WHAT YOU WILL DO>
An exact copy of all records is expected, minus the images.
------------------------------------------------
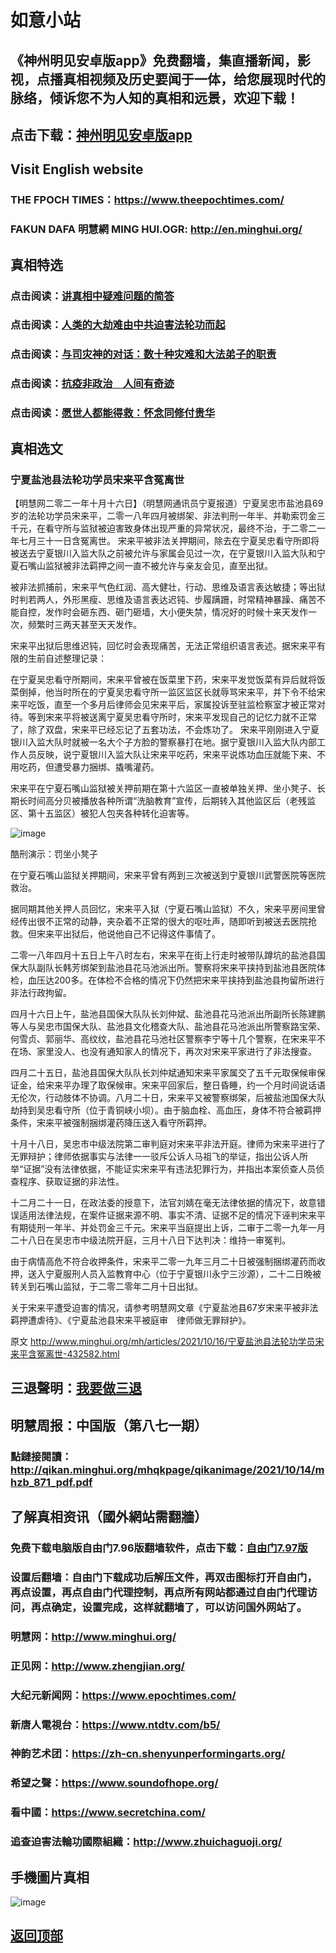 # 如意小站

## 《神州明见安卓版app》免费翻墙，集直播新闻，影视，点播真相视频及历史要闻于一体，给您展现时代的脉络，倾诉您不为人知的真相和远景，欢迎下载！

## 点击下载：[神州明见安卓版app](https://github.com/pinhe91/tuiguang/files/7240768/_5.1.zip)

## Visit English website

### THE FPOCH TIMES：https://www.theepochtimes.com/

### FAKUN DAFA 明慧網 MING HUI.OGR: http://en.minghui.org/

## 真相特选

### 点击阅读：[讲真相中疑难问题的简答](https://github.com/pinhe91/jcxw3/tree/main)

### 点击阅读：[人类的大劫难由中共迫害法轮功而起](https://github.com/pinhe91/jcxw4/tree/main) 

### 点击阅读：[与司灾神的对话：数十种灾难和大法弟子的职责](https://github.com/pinhe91/jcxw1/tree/main) 

### 点击阅读：[抗疫非政治　人间有奇迹](https://github.com/pinhe91/jcxw2/tree/main) 

### 点击阅读：[愿世人都能得救：怀念同修付贵华](https://github.com/pinhe91/jcxw5/tree/main)

## 真相选文

### 宁夏盐池县法轮功学员宋来平含冤离世

【明慧网二零二一年十月十六日】（明慧网通讯员宁夏报道）宁夏吴忠市盐池县69岁的法轮功学员宋来平，二零一八年四月被绑架、非法判刑一年半、并勒索罚金三千元，在看守所与监狱被迫害致身体出现严重的异常状况，最终不治，于二零二一年七月三十一日含冤离世。
宋来平被非法关押期间，除去在宁夏吴忠看守所即将被送去宁夏银川入监大队之前被允许与家属会见过一次，在宁夏银川入监大队和宁夏石嘴山监狱被非法羁押之间一直不被允许与亲友会见，直至出狱。

被非法抓捕前，宋来平气色红润、高大健壮，行动、思维及语言表达敏捷；等出狱时判若两人，外形黑瘦、思维及语言表达迟钝、步履蹒跚，时常精神暴躁、痛苦不能自控，发作时会砸东西、砸门砸墙，大小便失禁，情况好的时候十来天发作一次，频繁时三两天甚至天天发作。

宋来平出狱后思维迟钝，回忆时会表现痛苦，无法正常组织语言表述。据宋来平有限的生前自述整理记录：

在宁夏吴忠看守所期间，宋来平曾被在饭菜里下药，宋来平发觉饭菜有异后就将饭菜倒掉，他当时所在的宁夏吴忠看守所一监区监区长就辱骂宋来平，并下令不给宋来平吃饭，直至一个多月后律师会见宋来平后，家属投诉至驻监检察室才被正常对待。等到宋来平将被送离宁夏吴忠看守所时，宋来平发现自己的记忆力就不正常了，除了双盘，宋来平已经忘记了五套功法，不会炼功了。
宋来平刚刚进入宁夏银川入监大队时就被一名大个子方脸的警察暴打在地。据宁夏银川入监大队内部工作人员反映，说宁夏银川入监大队让宋来平吃药，宋来平说炼功血压就能下来、不用吃药，但遭受暴力捆绑、撬嘴灌药。

宋来平在宁夏石嘴山监狱被关押前期在第十六监区一直被单独关押、坐小凳子、长期长时间高分贝被播放各种所谓“洗脑教育”宣传，后期转入其他监区后（老残监区、第十五监区）被犯人包夹各种转化迫害等。

![image](https://user-images.githubusercontent.com/79625284/137581823-27996c91-204f-4152-8d90-8568070a11a5.png)

酷刑演示：罚坐小凳子

在宁夏石嘴山监狱关押期间，宋来平曾有两到三次被送到宁夏银川武警医院等医院救治。

据同期其他关押人员回忆，宋来平入狱（宁夏石嘴山监狱）不久，宋来平房间里曾经传出很不正常的动静，夹杂着不正常的很大的呕吐声，随即听到被送去医院抢救。但宋来平出狱后，他说他自己不记得这件事情了。

二零一八年四月十五日上午八时左右，宋来平在街上行走时被带队蹲坑的盐池县国保大队副队长韩芳绑架到盐池县花马池派出所。警察将宋来平挟持到盐池县医院体检，血压达200多。在体检不合格的情况下仍然把宋来平挟持到盐池县拘留所进行非法行政拘留。

四月十六日上午，盐池县国保大队队长刘仲斌、盐池县花马池派出所副所长陈建鹏等人与吴忠市国保大队、盐池县文化稽查大队、盐池县花马池派出所警察路宝荣、何雪贞、郭丽华、高纹纹，盐池县花马池社区警察李宁等十几个警察，在宋来平不在场、家里没人、也没有通知家人的情况下，再次对宋来平家进行了非法搜查。

四月二十五日，盐池县国保大队队长刘仲斌通知宋来平家属交了五千元取保候审保证金，给宋来平办理了取保候审。宋来平回家后，整日昏睡，约一个月时间说话语无伦次，行动肢体不协调。八月二十日，宋来平又被警察绑架，后被盐池国保大队劫持到吴忠看守所（位于青铜峡小坝）。由于脑血栓、高血压，身体不符合被羁押条件，宋来平被强制捆绑灌药降压送入看守所羁押。

十月十八日，吴忠市中级法院第二审判庭对宋来平非法开庭。律师为宋来平进行了无罪辩护；律师依据事实与法律一一驳斥公诉人马祖飞的举证，指出公诉人所举“证据”没有法律依据，不能证实宋来平有违法犯罪行为，并指出本案侦查人员侦查程序、获取证据的非法性。

十二月二十一日，在政法委的授意下，法官刘婧在毫无法律依据的情况下，故意错误适用法律法规，在案件证据来源不明、事实不清、证据不足的情况下诬判宋来平有期徒刑一年半、并处罚金三千元。宋来平当庭提出上诉，二审于二零一九年一月二十八日在吴忠市中级法院开庭，三月十八日下达判决：维持一审冤判。

由于病情高危不符合收押条件，宋来平二零一九年三月二十日被强制捆绑灌药而收押，送入宁夏服刑人员入监教育中心（位于宁夏银川永宁三沙源），二十二日晚被转关到石嘴山监狱，于二零二零年二月十日出狱。

关于宋来平遭受迫害的情况，请参考明慧网文章《宁夏盐池县67岁宋来平被非法羁押遭虐待》、《宁夏盐池县宋来平被庭审　律师做无罪辩护》。

原文 http://www.minghui.org/mh/articles/2021/10/16/宁夏盐池县法轮功学员宋来平含冤离世-432582.html

## 三退聲明：[我要做三退](http://tuidang.ddns.net/)

## 明慧周报：中国版（第八七一期）

### 點鏈接閱讀：http://qikan.minghui.org/mhqkpage/qikanimage/2021/10/14/mhzb_871_pdf.pdf

## 了解真相资讯（國外網站需翻牆）

### 免费下载电脑版自由门7.96版翻墙软件，点击下载：[自由门7.97版](https://github.com/pinhe91/tuiguang/files/6839679/fg797r.zip)

### 设置后翻墙：自由门下载成功后解压文件，再双击图标打开自由门，再点设置，再点自由门代理控制，再点所有网站都通过自由门代理访问，再点确定，设置完成，这样就翻墙了，可以访问国外网站了。

### 明慧网：http://www.minghui.org/

### 正见网：http://www.zhengjian.org/

### 大纪元新闻网：https://www.epochtimes.com/

### 新唐人電視台：https://www.ntdtv.com/b5/

### 神韵艺术团：https://zh-cn.shenyunperformingarts.org/

### 希望之聲：https://www.soundofhope.org/

### 看中國：https://www.secretchina.com/

### 追查迫害法輪功國際組織：http://www.zhuichaguoji.org/

## 手機圖片真相

![image](https://user-images.githubusercontent.com/79625284/137106124-8fd45444-ee2b-479c-8b57-ee73bfe92252.png)

## [返回顶部](https://git.io/Js3EY)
------------------------------------------------
EXERCISE ANSWER>
 # 如意小站

## 《神州明见安卓版app》免费翻墙，集直播新闻，影视，点播真相视频及历史要闻于一体，给您展现时代的脉络，倾诉您不为人知的真相和远景，欢迎下载！

## 点击下载：[神州明见安卓版app](https://github.com/pinhe91/tuiguang/files/7240768/_5.1.zip)

## Visit English website

### THE FPOCH TIMES：https://www.theepochtimes.com/

### FAKUN DAFA 明慧網 MING HUI.OGR: http://en.minghui.org/

## 真相特选

### 点击阅读：[讲真相中疑难问题的简答](https://github.com/pinhe91/jcxw3/tree/main)

### 点击阅读：[人类的大劫难由中共迫害法轮功而起](https://github.com/pinhe91/jcxw4/tree/main) 

### 点击阅读：[与司灾神的对话：数十种灾难和大法弟子的职责](https://github.com/pinhe91/jcxw1/tree/main) 

### 点击阅读：[抗疫非政治　人间有奇迹](https://github.com/pinhe91/jcxw2/tree/main) 

### 点击阅读：[愿世人都能得救：怀念同修付贵华](https://github.com/pinhe91/jcxw5/tree/main)

## 真相选文

### 宁夏盐池县法轮功学员宋来平含冤离世

【明慧网二零二一年十月十六日】（明慧网通讯员宁夏报道）宁夏吴忠市盐池县69岁的法轮功学员宋来平，二零一八年四月被绑架、非法判刑一年半、并勒索罚金三千元，在看守所与监狱被迫害致身体出现严重的异常状况，最终不治，于二零二一年七月三十一日含冤离世。
宋来平被非法关押期间，除去在宁夏吴忠看守所即将被送去宁夏银川入监大队之前被允许与家属会见过一次，在宁夏银川入监大队和宁夏石嘴山监狱被非法羁押之间一直不被允许与亲友会见，直至出狱。

被非法抓捕前，宋来平气色红润、高大健壮，行动、思维及语言表达敏捷；等出狱时判若两人，外形黑瘦、思维及语言表达迟钝、步履蹒跚，时常精神暴躁、痛苦不能自控，发作时会砸东西、砸门砸墙，大小便失禁，情况好的时候十来天发作一次，频繁时三两天甚至天天发作。

宋来平出狱后思维迟钝，回忆时会表现痛苦，无法正常组织语言表述。据宋来平有限的生前自述整理记录：

在宁夏吴忠看守所期间，宋来平曾被在饭菜里下药，宋来平发觉饭菜有异后就将饭菜倒掉，他当时所在的宁夏吴忠看守所一监区监区长就辱骂宋来平，并下令不给宋来平吃饭，直至一个多月后律师会见宋来平后，家属投诉至驻监检察室才被正常对待。等到宋来平将被送离宁夏吴忠看守所时，宋来平发现自己的记忆力就不正常了，除了双盘，宋来平已经忘记了五套功法，不会炼功了。
宋来平刚刚进入宁夏银川入监大队时就被一名大个子方脸的警察暴打在地。据宁夏银川入监大队内部工作人员反映，说宁夏银川入监大队让宋来平吃药，宋来平说炼功血压就能下来、不用吃药，但遭受暴力捆绑、撬嘴灌药。

宋来平在宁夏石嘴山监狱被关押前期在第十六监区一直被单独关押、坐小凳子、长期长时间高分贝被播放各种所谓“洗脑教育”宣传，后期转入其他监区后（老残监区、第十五监区）被犯人包夹各种转化迫害等。

![image](https://user-images.githubusercontent.com/79625284/137581823-27996c91-204f-4152-8d90-8568070a11a5.png)

酷刑演示：罚坐小凳子

在宁夏石嘴山监狱关押期间，宋来平曾有两到三次被送到宁夏银川武警医院等医院救治。

据同期其他关押人员回忆，宋来平入狱（宁夏石嘴山监狱）不久，宋来平房间里曾经传出很不正常的动静，夹杂着不正常的很大的呕吐声，随即听到被送去医院抢救。但宋来平出狱后，他说他自己不记得这件事情了。

二零一八年四月十五日上午八时左右，宋来平在街上行走时被带队蹲坑的盐池县国保大队副队长韩芳绑架到盐池县花马池派出所。警察将宋来平挟持到盐池县医院体检，血压达200多。在体检不合格的情况下仍然把宋来平挟持到盐池县拘留所进行非法行政拘留。

四月十六日上午，盐池县国保大队队长刘仲斌、盐池县花马池派出所副所长陈建鹏等人与吴忠市国保大队、盐池县文化稽查大队、盐池县花马池派出所警察路宝荣、何雪贞、郭丽华、高纹纹，盐池县花马池社区警察李宁等十几个警察，在宋来平不在场、家里没人、也没有通知家人的情况下，再次对宋来平家进行了非法搜查。

四月二十五日，盐池县国保大队队长刘仲斌通知宋来平家属交了五千元取保候审保证金，给宋来平办理了取保候审。宋来平回家后，整日昏睡，约一个月时间说话语无伦次，行动肢体不协调。八月二十日，宋来平又被警察绑架，后被盐池国保大队劫持到吴忠看守所（位于青铜峡小坝）。由于脑血栓、高血压，身体不符合被羁押条件，宋来平被强制捆绑灌药降压送入看守所羁押。

十月十八日，吴忠市中级法院第二审判庭对宋来平非法开庭。律师为宋来平进行了无罪辩护；律师依据事实与法律一一驳斥公诉人马祖飞的举证，指出公诉人所举“证据”没有法律依据，不能证实宋来平有违法犯罪行为，并指出本案侦查人员侦查程序、获取证据的非法性。

十二月二十一日，在政法委的授意下，法官刘婧在毫无法律依据的情况下，故意错误适用法律法规，在案件证据来源不明、事实不清、证据不足的情况下诬判宋来平有期徒刑一年半、并处罚金三千元。宋来平当庭提出上诉，二审于二零一九年一月二十八日在吴忠市中级法院开庭，三月十八日下达判决：维持一审冤判。

由于病情高危不符合收押条件，宋来平二零一九年三月二十日被强制捆绑灌药而收押，送入宁夏服刑人员入监教育中心（位于宁夏银川永宁三沙源），二十二日晚被转关到石嘴山监狱，于二零二零年二月十日出狱。

关于宋来平遭受迫害的情况，请参考明慧网文章《宁夏盐池县67岁宋来平被非法羁押遭虐待》、《宁夏盐池县宋来平被庭审　律师做无罪辩护》。

原文 http://www.minghui.org/mh/articles/2021/10/16/宁夏盐池县法轮功学员宋来平含冤离世-432582.html

## 三退聲明：[我要做三退](http://tuidang.ddns.net/)

## 明慧周报：中国版（第八七一期）

### 點鏈接閱讀：http://qikan.minghui.org/mhqkpage/qikanimage/2021/10/14/mhzb_871_pdf.pdf

## 了解真相资讯（國外網站需翻牆）

### 免费下载电脑版自由门7.96版翻墙软件，点击下载：[自由门7.97版](https://github.com/pinhe91/tuiguang/files/6839679/fg797r.zip)

### 设置后翻墙：自由门下载成功后解压文件，再双击图标打开自由门，再点设置，再点自由门代理控制，再点所有网站都通过自由门代理访问，再点确定，设置完成，这样就翻墙了，可以访问国外网站了。

### 明慧网：http://www.minghui.org/

### 正见网：http://www.zhengjian.org/

### 大纪元新闻网：https://www.epochtimes.com/

### 新唐人電視台：https://www.ntdtv.com/b5/

### 神韵艺术团：https://zh-cn.shenyunperformingarts.org/

### 希望之聲：https://www.soundofhope.org/

### 看中國：https://www.secretchina.com/

### 追查迫害法輪功國際組織：http://www.zhuichaguoji.org/

## 手機圖片真相

![image](https://user-images.githubusercontent.com/79625284/137106124-8fd45444-ee2b-479c-8b57-ee73bfe92252.png)

## [返回顶部](https://git.io/Js3EY)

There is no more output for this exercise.